─── Information supplied

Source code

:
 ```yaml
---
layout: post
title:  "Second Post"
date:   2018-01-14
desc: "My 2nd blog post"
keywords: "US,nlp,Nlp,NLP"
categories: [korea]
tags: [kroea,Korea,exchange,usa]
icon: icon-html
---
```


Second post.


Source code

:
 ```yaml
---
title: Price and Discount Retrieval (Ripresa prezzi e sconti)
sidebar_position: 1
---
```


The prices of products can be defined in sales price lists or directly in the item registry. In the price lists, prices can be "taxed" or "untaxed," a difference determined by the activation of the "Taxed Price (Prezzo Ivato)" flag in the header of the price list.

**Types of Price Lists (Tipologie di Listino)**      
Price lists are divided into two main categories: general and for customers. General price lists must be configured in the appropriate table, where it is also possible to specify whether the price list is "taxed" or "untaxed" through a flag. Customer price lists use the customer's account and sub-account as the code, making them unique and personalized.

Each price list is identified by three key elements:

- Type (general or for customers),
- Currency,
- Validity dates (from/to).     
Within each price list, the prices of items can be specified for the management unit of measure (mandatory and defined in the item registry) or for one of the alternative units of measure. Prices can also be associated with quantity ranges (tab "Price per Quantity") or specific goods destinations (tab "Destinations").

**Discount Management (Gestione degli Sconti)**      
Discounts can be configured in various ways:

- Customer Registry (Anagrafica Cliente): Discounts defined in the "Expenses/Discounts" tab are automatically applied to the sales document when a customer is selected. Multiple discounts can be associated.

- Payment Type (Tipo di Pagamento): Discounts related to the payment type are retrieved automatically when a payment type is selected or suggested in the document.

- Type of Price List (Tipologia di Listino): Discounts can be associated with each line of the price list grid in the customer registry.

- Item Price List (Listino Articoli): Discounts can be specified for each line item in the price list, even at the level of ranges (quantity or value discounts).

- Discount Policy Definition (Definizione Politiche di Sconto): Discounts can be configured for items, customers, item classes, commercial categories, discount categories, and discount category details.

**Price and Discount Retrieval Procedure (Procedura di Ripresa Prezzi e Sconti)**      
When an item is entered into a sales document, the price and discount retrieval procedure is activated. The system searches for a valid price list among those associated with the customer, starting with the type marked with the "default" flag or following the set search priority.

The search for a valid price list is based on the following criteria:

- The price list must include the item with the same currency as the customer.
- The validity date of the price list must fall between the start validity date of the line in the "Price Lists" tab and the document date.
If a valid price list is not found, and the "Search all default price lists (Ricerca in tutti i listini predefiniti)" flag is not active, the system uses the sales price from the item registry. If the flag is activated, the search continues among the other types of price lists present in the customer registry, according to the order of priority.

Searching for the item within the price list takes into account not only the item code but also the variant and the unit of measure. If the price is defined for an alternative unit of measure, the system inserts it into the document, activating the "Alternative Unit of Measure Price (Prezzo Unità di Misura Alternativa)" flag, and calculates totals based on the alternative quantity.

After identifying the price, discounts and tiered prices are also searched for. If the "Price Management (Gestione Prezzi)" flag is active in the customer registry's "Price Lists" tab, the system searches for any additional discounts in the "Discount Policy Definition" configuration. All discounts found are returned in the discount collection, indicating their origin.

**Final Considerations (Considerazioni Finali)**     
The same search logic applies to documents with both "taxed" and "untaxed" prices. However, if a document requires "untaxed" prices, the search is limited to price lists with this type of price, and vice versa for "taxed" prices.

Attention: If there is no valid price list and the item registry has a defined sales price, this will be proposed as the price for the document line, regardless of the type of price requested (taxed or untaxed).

──────

» **About this task**:
Across the records above, tally the lines that contain "same" and give the result as a number alone.

» **Your response**:
2